[TASK DIRECTIONS]: For the material below, the sole required output is the number of lines that include "spammer".

PROVIDED RECORDS: Begin

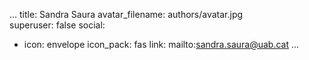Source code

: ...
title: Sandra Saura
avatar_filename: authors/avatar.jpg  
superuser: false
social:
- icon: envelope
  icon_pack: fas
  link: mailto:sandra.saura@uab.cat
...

PROVIDED RECORDS: End
PROVIDED RECORDS: Begin

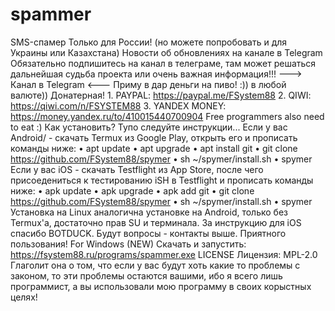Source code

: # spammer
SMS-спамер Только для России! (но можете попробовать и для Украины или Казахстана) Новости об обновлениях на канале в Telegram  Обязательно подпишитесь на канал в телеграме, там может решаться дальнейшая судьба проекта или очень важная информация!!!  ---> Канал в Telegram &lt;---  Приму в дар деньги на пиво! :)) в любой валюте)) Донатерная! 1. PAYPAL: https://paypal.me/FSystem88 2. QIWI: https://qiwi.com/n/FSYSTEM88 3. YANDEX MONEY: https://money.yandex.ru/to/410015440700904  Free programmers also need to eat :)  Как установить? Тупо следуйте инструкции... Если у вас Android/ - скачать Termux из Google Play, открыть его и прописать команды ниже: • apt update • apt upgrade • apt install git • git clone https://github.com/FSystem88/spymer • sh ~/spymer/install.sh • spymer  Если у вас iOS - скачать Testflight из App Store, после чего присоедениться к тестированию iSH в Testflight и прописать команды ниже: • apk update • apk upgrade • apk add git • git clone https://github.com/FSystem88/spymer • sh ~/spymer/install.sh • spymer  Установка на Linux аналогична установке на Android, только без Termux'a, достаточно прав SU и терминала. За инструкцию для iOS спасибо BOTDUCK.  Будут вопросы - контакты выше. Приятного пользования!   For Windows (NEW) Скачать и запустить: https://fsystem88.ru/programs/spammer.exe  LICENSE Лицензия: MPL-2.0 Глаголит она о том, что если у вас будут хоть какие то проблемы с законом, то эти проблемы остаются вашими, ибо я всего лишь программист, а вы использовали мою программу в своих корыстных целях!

PROVIDED RECORDS: End

[SOLUTION]: 2